Dataset entries:

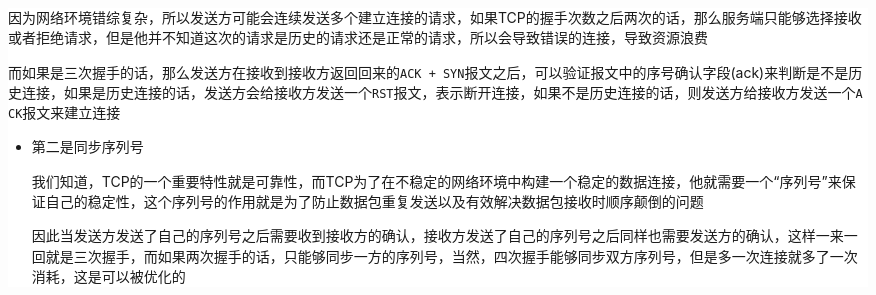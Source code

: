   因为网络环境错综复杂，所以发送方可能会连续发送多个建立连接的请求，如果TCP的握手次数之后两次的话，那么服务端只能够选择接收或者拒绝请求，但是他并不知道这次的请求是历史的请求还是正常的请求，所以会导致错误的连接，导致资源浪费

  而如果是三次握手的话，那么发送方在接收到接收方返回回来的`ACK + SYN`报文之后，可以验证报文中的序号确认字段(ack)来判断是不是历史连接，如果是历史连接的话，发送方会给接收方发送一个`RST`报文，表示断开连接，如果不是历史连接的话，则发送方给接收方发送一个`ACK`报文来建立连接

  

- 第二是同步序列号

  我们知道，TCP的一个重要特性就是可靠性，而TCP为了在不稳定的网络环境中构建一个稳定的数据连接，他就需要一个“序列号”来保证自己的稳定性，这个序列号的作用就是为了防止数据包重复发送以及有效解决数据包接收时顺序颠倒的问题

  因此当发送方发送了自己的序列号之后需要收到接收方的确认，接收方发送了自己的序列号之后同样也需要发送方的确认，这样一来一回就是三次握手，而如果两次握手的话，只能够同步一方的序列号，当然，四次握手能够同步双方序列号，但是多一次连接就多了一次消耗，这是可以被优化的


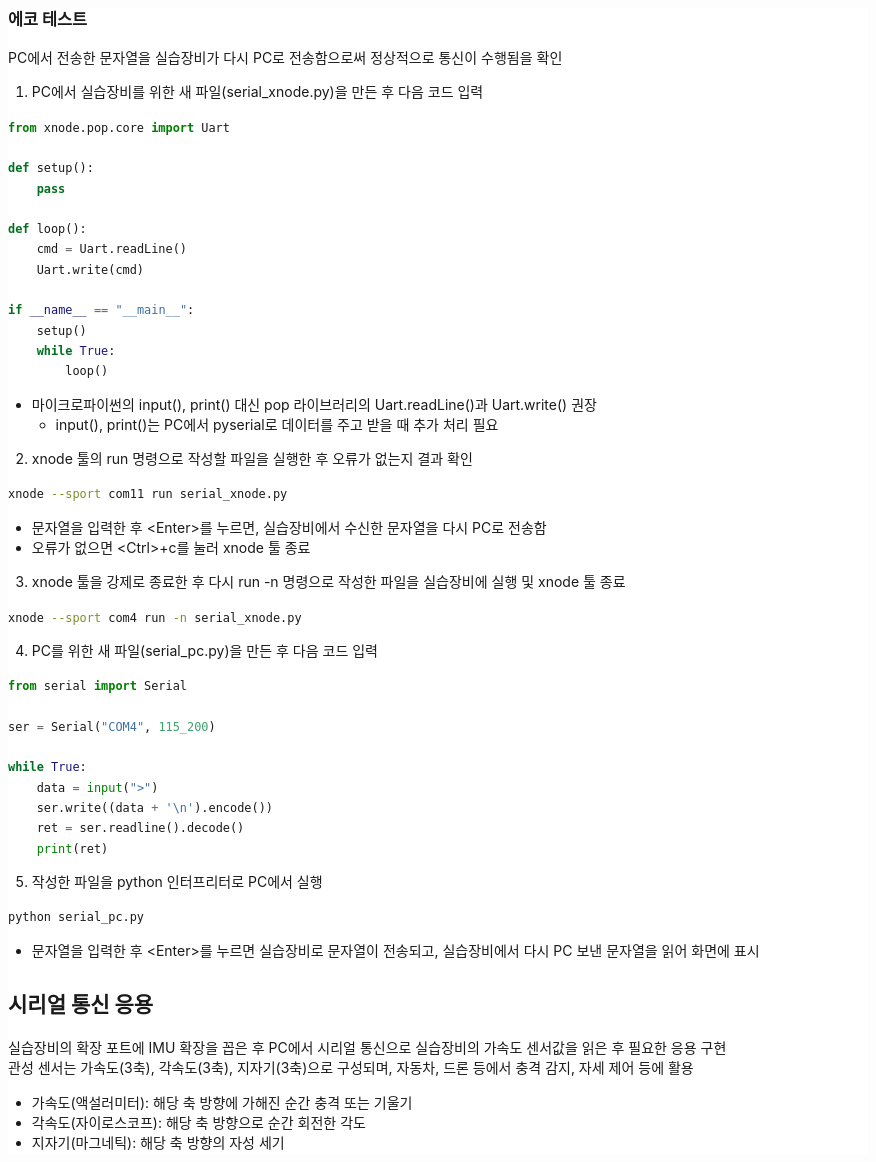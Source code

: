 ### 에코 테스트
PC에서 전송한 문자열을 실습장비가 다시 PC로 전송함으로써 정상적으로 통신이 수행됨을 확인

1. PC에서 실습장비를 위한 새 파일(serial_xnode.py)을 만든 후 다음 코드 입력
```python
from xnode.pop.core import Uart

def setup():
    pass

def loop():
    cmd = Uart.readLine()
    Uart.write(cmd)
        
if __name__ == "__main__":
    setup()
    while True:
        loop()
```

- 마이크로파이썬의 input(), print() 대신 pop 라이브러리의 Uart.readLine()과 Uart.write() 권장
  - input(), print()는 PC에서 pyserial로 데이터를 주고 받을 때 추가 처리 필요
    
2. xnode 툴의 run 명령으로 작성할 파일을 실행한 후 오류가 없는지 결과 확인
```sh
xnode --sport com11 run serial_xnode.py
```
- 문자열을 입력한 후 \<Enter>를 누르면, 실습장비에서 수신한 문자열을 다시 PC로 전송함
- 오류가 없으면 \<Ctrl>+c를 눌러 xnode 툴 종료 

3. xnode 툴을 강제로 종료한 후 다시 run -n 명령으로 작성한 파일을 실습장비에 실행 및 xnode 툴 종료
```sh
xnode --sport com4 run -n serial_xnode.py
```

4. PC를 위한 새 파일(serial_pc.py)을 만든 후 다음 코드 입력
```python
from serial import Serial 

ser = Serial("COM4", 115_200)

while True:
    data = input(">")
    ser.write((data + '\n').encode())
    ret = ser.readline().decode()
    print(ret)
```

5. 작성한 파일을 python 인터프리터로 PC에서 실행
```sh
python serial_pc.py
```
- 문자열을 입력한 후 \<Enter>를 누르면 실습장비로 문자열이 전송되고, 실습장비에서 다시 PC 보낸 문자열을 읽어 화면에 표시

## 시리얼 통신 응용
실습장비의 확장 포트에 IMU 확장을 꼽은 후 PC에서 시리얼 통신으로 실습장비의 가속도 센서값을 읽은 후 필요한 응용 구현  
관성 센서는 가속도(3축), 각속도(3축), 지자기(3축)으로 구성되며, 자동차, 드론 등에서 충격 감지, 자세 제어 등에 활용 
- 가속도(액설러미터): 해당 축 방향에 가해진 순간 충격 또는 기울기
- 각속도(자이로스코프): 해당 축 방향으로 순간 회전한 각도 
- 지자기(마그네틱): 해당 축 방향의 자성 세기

Your goal
From the data, list each line in which the string "Enter" appears.

Exercise output
- 문자열을 입력한 후 \<Enter>를 누르면, 실습장비에서 수신한 문자열을 다시 PC로 전송함
- 문자열을 입력한 후 \<Enter>를 누르면 실습장비로 문자열이 전송되고, 실습장비에서 다시 PC 보낸 문자열을 읽어 화면에 표시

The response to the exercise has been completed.